Представления об однообразии, континуальности и гомогенности были новыми как для греческой геометрии, так и для греческой логики. Ян Лукасевич в книге «Силлогистика Аристотеля» отмечает: «Силлогистика в понимании Аристотеля требует однородности терминов, поскольку они выступают либо субъектами, либо предикатами. Похоже, именно поэтому у Аристотеля не получили разработки сингулярные термины» (р.7). И еще: «Самый серьезный недостаток аристотелевской логики заключается в том, что сингулярные термины и пропозиции не нашли в ней своего места. В чем же причина?» (р.6). Причина все в той же греческой захваченности новизной визуального порядка и линейной гомогенности. Однако у нашего аналитика мы находим также замечание (р.15) по поводу неотделимости «логики» от абстрактной визуальной способности: «Современная формальная логика стремится достичь максимально возможной точности. Эта цель может быть достигнута только с помощью точного языка, базирующегося на устойчивых, визуально воспринимаемых знаках.
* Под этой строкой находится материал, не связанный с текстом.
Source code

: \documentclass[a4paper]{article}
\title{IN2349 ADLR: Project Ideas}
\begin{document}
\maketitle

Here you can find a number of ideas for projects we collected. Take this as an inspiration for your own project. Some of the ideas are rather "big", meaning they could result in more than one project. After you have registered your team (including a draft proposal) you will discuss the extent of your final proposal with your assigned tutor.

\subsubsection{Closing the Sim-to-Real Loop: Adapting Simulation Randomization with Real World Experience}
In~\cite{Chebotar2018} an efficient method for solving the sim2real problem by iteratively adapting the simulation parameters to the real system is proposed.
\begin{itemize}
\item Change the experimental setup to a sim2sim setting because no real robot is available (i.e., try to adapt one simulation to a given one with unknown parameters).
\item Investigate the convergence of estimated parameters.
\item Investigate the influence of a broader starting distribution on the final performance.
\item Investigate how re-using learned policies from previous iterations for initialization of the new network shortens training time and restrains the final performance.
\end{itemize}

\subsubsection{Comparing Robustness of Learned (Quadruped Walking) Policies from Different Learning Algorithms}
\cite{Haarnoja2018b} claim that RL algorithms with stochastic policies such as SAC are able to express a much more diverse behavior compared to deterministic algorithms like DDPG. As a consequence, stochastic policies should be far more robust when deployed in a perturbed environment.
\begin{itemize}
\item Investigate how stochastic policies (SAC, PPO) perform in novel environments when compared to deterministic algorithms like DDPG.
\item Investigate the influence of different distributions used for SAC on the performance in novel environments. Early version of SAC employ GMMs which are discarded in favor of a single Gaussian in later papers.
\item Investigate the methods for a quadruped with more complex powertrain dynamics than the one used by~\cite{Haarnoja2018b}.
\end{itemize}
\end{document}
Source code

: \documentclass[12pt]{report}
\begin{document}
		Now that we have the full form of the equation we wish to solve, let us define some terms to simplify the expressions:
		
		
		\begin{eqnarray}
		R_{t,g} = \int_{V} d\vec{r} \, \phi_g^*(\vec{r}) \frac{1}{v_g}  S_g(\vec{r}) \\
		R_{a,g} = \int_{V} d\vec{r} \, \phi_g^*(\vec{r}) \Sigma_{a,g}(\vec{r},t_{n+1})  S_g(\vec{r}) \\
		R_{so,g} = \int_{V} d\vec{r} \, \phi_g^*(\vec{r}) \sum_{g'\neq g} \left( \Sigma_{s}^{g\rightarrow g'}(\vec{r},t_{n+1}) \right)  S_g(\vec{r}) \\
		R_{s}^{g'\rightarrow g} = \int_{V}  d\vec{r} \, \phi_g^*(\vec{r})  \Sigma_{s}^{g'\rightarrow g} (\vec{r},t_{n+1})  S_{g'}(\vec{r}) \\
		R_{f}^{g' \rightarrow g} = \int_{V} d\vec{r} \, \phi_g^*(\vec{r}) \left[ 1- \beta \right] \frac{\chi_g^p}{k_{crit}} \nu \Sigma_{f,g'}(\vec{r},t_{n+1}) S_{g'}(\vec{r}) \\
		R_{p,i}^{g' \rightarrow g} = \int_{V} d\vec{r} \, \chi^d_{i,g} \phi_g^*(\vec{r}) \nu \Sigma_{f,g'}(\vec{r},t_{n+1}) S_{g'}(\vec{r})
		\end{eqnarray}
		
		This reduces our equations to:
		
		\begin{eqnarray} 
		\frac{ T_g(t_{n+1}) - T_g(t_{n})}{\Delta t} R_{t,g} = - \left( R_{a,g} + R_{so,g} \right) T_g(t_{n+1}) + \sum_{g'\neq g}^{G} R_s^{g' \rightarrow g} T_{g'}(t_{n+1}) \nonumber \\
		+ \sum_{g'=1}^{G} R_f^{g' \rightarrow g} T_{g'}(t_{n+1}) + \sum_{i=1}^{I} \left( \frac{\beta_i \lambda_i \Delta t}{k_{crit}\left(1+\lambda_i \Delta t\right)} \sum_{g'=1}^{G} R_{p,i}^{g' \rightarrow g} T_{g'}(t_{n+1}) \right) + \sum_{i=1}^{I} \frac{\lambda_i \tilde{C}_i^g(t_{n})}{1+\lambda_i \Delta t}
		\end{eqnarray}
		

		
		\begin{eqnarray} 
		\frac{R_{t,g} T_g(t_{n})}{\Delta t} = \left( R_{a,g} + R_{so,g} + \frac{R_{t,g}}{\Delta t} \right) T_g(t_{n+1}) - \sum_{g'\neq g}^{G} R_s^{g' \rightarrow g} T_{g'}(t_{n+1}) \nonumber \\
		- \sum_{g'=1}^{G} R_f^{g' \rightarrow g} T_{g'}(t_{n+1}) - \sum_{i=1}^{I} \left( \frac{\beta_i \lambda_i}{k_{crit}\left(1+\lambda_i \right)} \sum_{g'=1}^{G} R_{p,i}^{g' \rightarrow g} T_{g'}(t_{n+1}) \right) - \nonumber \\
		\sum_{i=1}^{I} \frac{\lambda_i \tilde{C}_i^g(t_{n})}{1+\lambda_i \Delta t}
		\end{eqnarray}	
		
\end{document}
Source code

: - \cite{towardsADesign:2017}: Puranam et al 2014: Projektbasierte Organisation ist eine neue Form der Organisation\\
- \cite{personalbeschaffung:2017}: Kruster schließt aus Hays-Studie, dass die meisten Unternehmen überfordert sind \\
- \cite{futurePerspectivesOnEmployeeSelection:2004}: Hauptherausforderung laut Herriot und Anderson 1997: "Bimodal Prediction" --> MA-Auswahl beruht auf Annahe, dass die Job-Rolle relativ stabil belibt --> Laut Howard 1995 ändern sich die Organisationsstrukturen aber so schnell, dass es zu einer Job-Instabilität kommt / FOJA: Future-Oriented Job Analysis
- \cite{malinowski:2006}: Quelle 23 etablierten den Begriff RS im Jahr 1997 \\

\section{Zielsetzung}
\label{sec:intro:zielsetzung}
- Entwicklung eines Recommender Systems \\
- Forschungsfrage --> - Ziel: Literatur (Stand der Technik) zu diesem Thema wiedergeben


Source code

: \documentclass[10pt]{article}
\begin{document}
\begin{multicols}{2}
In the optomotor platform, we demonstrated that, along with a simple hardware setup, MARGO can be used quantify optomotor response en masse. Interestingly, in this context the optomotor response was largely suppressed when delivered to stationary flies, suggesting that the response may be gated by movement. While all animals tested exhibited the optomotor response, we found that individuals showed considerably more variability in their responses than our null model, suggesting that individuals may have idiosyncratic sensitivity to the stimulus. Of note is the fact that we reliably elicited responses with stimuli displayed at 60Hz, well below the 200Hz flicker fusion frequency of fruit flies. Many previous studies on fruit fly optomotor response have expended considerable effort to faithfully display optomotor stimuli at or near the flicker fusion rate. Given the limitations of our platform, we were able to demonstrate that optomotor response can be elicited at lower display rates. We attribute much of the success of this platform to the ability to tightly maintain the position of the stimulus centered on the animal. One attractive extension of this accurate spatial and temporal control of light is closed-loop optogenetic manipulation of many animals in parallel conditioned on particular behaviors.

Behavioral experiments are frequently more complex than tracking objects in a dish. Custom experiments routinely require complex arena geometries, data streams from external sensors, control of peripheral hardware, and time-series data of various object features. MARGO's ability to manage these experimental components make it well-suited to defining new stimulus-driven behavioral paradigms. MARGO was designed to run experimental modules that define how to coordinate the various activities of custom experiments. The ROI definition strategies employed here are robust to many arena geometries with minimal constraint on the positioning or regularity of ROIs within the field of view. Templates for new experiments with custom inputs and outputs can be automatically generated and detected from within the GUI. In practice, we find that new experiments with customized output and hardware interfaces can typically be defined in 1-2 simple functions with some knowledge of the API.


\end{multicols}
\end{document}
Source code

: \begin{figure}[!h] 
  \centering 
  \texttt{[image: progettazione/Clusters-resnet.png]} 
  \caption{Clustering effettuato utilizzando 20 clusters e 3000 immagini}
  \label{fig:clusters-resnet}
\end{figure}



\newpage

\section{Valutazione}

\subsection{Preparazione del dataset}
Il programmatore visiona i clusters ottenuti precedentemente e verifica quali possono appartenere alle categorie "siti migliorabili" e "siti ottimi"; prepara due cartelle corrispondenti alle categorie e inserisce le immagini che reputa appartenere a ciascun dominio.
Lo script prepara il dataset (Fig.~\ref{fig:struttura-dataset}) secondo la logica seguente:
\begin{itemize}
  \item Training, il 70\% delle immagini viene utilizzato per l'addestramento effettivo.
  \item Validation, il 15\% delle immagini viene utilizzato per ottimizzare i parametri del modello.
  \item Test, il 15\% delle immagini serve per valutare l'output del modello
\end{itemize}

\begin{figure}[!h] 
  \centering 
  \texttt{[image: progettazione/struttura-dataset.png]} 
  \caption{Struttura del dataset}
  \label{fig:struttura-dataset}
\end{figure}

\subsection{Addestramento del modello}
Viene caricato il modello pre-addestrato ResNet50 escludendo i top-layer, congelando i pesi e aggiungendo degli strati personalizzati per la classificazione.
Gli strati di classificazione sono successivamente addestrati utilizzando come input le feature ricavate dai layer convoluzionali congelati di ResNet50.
Без такого языка невозможна ни одна наука». Но ведь такой язык создается именно посредством исключения всех, кроме визуального, смыслов слов.
Нам остается только установить степень воздействия алфавита на его первых пользователей. Линейность и гомогенность составляющих фонетического письма привели к «открытиям» или, точнее, к изменениям, в чувстве жизни древних греков. Новый способ визуального восприятия нашел у них свое выражение в искусстве. У римлян же линейность и гомогенность распространились на гражданскую и военную сферы жизни и в целом на мир как визуальное пространство. Пожалуй, дело тут не столько в сознательном развитии «открытий» древних греков, сколько в самостоятельно переживаемом процессе визуализации и отмирания родового строя. В наши дни римлянин чувствовал бы себя в США как дома, тогда как древнему греку скорее были бы ближе «отсталые» и устные культуры нашего мира, такие как Ирландия или Старый Юг.